TASK REQUIREMENTS – When a line in the data below includes "todo", count it; then give only the total.
◇ ◇ ◇ ◇ ◇
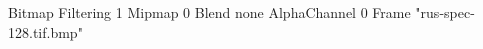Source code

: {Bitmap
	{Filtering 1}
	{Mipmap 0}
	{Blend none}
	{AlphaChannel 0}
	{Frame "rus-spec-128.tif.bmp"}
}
◇ ◇ ◇ ◇ ◇
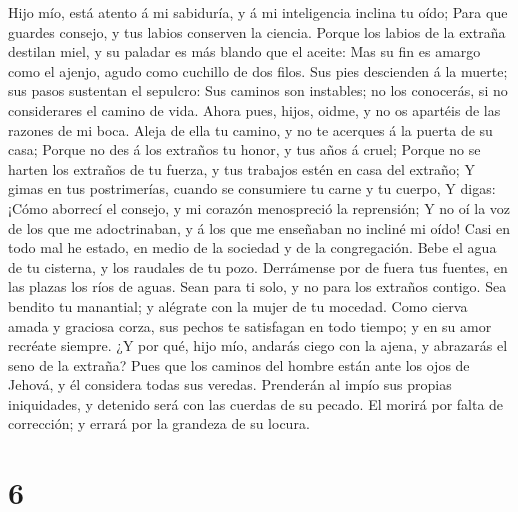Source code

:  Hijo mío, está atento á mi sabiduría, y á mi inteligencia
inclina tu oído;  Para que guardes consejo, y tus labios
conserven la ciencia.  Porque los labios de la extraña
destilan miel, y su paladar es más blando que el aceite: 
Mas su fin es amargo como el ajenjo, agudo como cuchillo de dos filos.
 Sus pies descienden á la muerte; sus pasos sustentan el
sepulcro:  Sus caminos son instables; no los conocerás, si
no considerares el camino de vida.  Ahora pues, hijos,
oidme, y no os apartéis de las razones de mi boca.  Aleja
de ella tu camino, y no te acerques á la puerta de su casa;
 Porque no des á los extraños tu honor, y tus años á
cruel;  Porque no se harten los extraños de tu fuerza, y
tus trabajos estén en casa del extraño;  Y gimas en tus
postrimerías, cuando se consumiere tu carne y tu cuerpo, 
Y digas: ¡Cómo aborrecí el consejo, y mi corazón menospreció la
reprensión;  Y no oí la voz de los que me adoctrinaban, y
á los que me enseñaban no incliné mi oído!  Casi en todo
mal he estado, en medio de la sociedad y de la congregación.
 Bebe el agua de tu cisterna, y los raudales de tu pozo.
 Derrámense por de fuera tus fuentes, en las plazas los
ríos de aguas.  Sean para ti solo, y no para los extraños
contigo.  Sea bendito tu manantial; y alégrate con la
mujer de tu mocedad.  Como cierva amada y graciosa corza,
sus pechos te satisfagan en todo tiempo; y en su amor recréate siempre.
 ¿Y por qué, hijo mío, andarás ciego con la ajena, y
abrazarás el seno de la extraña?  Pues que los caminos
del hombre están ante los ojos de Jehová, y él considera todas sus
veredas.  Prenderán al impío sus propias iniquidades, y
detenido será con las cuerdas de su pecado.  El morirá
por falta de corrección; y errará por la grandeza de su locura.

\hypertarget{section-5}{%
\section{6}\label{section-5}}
◇ ◇ ◇ ◇ ◇
ANSWER TO THIS TASK – 2